TASK STATEMENT -> Scan the listing below. Copy each line that contains "this".

SUPPLIED INFORMATION ->

--------

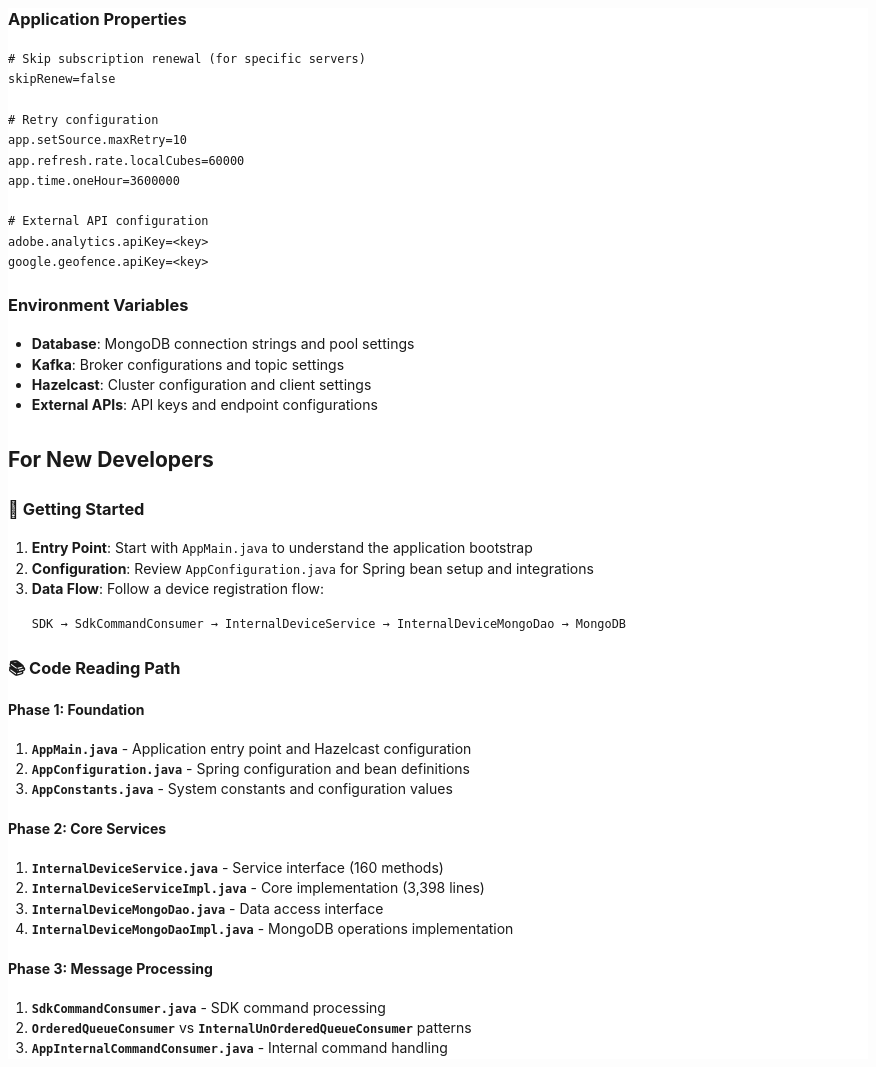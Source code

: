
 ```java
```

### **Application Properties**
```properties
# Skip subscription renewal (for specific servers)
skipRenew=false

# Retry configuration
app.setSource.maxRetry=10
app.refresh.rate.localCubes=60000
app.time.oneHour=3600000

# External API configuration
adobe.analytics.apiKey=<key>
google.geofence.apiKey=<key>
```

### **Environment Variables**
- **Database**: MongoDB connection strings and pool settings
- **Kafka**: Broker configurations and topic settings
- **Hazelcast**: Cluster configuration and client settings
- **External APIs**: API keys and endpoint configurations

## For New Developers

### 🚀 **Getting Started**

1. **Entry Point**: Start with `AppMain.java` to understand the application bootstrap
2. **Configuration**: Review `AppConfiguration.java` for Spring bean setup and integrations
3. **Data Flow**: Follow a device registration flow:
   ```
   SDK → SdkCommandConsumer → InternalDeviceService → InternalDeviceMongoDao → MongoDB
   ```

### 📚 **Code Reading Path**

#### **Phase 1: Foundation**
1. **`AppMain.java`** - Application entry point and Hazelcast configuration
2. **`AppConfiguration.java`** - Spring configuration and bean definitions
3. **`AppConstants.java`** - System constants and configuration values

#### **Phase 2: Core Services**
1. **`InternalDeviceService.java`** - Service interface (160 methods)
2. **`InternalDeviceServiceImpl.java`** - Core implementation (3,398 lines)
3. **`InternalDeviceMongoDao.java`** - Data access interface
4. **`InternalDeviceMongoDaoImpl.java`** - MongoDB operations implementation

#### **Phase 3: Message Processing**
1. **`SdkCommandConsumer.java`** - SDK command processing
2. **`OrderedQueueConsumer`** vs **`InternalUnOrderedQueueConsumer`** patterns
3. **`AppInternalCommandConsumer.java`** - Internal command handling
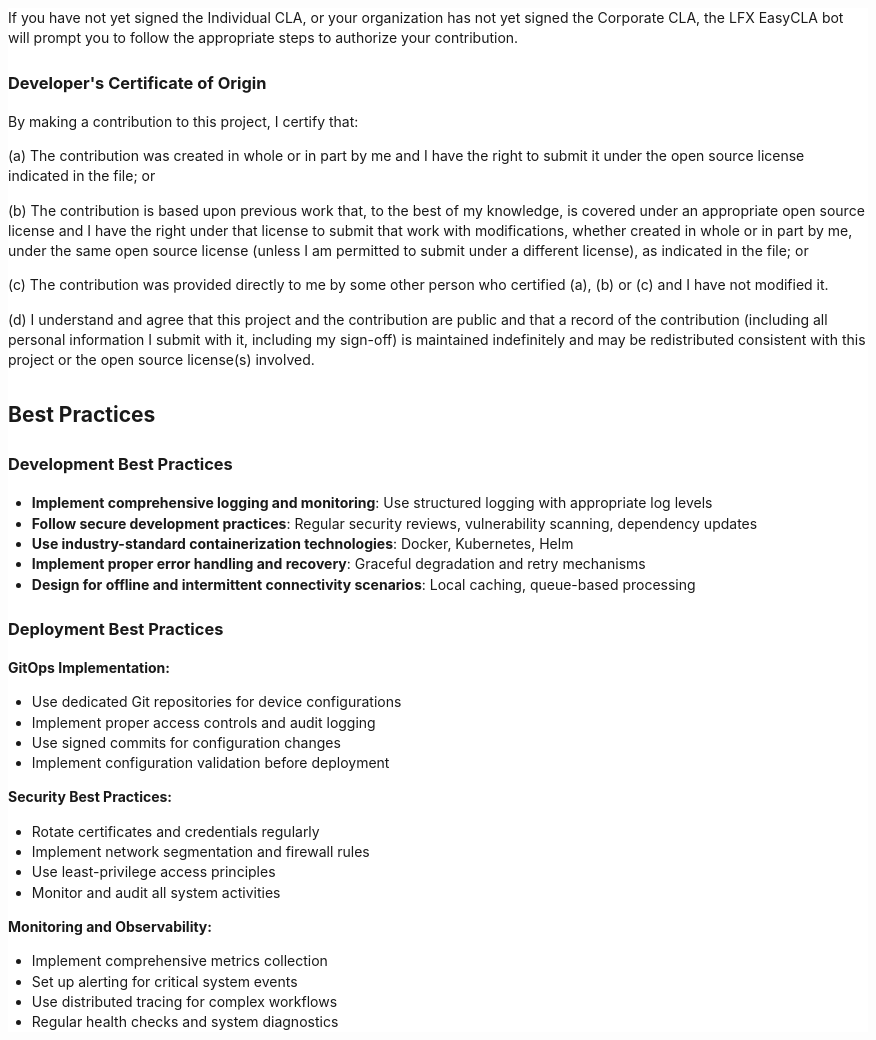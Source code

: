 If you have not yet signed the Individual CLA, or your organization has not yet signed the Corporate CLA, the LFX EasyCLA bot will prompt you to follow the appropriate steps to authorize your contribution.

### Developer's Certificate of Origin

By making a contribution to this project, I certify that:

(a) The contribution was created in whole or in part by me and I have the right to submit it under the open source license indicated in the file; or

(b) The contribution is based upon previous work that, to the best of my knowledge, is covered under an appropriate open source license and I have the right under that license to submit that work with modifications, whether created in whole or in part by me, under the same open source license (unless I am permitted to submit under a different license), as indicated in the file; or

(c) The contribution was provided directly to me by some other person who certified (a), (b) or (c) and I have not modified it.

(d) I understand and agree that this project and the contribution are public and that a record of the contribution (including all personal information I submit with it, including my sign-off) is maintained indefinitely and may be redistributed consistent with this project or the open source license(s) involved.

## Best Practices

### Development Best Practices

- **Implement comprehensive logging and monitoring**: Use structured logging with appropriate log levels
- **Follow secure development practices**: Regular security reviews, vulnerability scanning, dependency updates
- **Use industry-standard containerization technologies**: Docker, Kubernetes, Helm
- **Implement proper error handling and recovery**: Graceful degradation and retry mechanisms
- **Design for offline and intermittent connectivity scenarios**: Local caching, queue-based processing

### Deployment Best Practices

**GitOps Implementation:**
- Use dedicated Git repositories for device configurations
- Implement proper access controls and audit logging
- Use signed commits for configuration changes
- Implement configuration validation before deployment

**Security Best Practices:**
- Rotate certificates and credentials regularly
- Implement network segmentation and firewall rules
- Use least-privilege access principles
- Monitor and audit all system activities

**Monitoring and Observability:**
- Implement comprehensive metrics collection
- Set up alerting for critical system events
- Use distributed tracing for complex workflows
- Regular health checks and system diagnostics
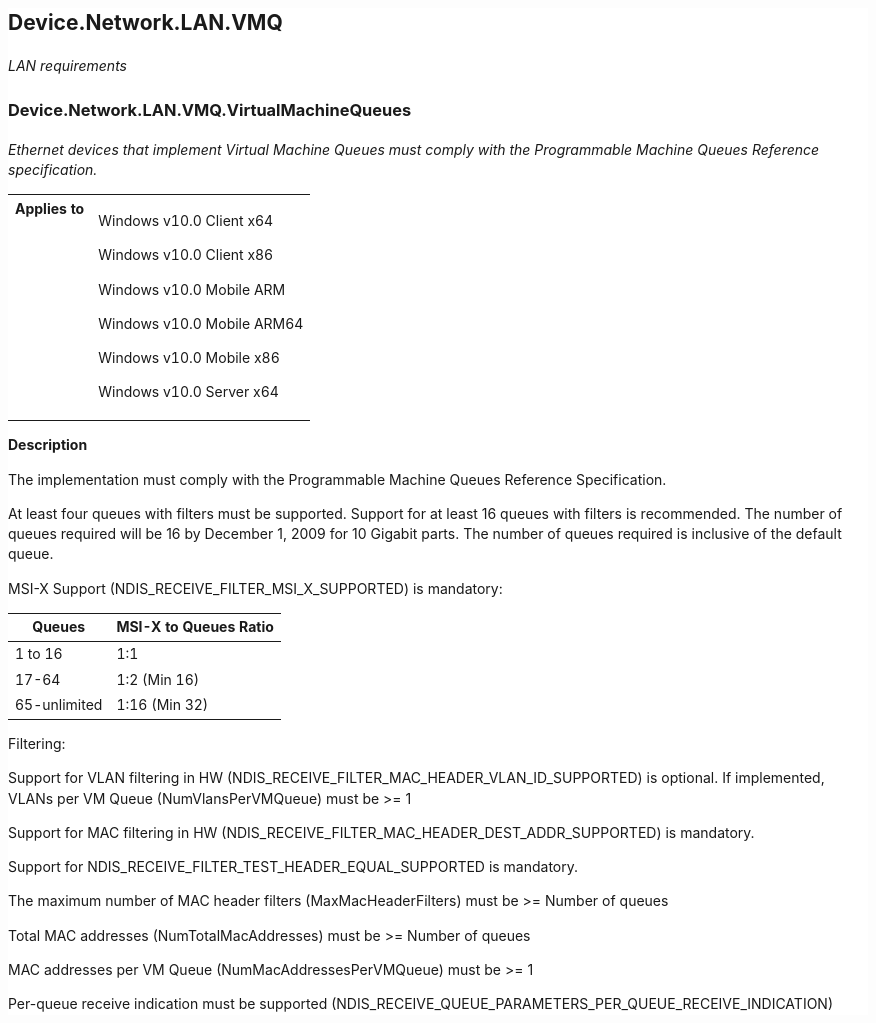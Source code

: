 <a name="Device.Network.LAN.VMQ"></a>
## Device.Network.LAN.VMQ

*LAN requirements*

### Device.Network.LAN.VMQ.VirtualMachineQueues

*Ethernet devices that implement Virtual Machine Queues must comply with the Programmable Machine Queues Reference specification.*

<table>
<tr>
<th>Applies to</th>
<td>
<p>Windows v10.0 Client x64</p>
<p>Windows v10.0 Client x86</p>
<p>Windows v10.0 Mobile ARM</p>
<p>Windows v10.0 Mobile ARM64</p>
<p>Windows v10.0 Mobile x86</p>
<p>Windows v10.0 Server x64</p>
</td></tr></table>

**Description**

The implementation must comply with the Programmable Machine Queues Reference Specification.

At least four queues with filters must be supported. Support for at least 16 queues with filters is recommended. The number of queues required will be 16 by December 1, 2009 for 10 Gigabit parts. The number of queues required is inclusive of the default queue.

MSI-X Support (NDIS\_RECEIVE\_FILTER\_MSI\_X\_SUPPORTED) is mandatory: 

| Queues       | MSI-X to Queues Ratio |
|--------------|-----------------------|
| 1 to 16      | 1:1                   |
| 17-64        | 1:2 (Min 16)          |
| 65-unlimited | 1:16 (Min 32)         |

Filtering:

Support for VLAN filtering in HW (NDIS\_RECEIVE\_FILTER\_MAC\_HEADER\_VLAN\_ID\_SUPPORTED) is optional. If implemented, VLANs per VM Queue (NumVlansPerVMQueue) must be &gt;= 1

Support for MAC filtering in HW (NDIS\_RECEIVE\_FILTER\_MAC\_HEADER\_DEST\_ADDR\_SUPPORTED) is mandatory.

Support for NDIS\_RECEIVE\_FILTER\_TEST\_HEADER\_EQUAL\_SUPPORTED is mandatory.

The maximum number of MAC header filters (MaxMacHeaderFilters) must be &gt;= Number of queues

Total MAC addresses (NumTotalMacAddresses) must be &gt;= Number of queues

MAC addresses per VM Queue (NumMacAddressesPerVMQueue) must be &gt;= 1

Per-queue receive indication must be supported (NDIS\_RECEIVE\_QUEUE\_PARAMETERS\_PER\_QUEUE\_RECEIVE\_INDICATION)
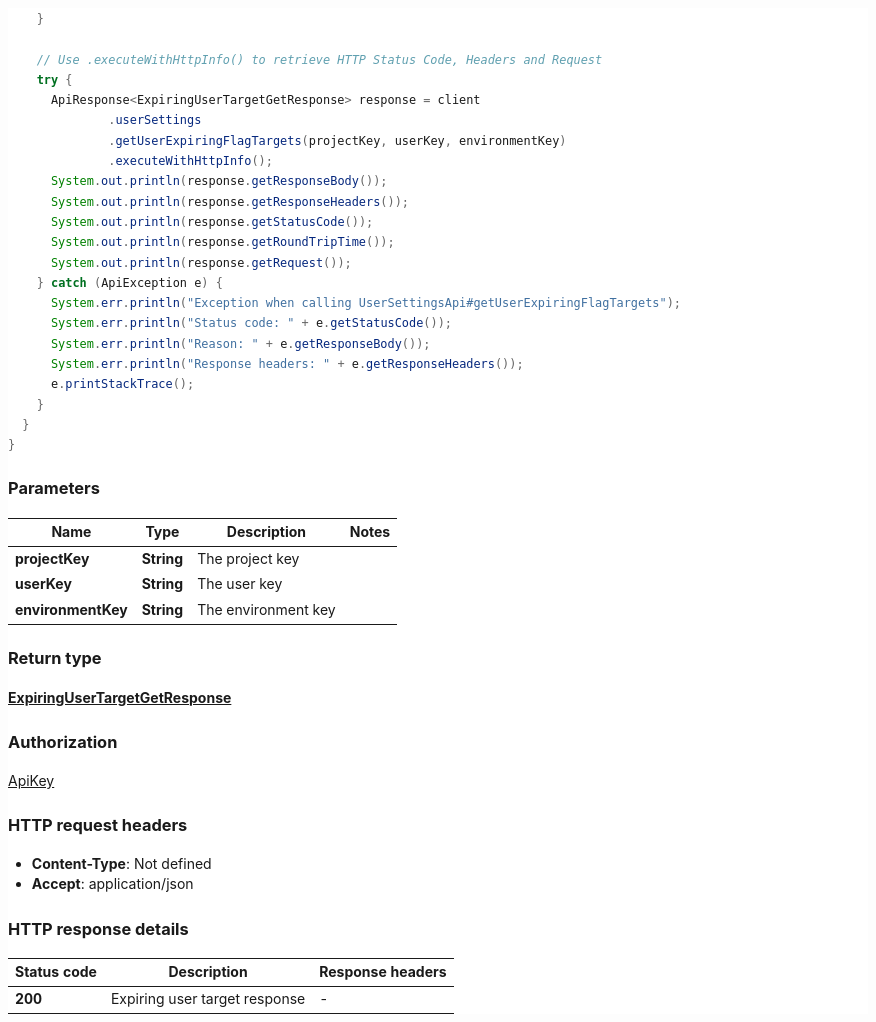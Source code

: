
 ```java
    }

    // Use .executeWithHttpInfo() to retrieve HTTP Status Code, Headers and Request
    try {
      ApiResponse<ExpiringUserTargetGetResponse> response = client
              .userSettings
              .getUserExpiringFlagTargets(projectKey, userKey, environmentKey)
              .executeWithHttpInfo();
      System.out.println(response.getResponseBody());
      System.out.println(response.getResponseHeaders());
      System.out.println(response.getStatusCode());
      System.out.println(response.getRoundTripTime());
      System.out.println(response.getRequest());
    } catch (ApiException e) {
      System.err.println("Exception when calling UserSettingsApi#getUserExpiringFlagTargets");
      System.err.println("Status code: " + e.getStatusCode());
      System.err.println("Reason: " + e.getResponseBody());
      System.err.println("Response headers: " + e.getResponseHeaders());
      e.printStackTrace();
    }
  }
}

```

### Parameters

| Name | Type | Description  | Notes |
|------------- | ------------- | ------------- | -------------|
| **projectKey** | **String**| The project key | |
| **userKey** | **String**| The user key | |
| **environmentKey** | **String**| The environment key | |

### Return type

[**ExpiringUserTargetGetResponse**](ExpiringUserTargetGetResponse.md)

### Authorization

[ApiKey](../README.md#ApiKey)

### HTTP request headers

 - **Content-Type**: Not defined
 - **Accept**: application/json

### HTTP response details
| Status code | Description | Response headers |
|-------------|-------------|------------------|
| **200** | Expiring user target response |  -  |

--------

RESULT ->
By making a contribution to this project, I certify that:
(d) I understand and agree that this project and the contribution are public and that a record of the contribution (including all personal information I submit with it, including my sign-off) is maintained indefinitely and may be redistributed consistent with this project or the open source license(s) involved.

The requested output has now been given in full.